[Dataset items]
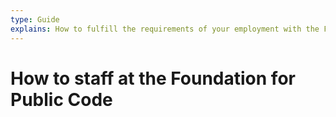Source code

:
 ```yaml
---
type: Guide
explains: How to fulfill the requirements of your employment with the Foundation for Public Code
---
```


# How to staff at the Foundation for Public Code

DIRECTIONS – An exact copy of every entry, without pictures, should be your output.

ANSWER –
Source code

:
 ```yaml
---
type: Guide
explains: How to fulfill the requirements of your employment with the Foundation for Public Code
---
```


# How to staff at the Foundation for Public Code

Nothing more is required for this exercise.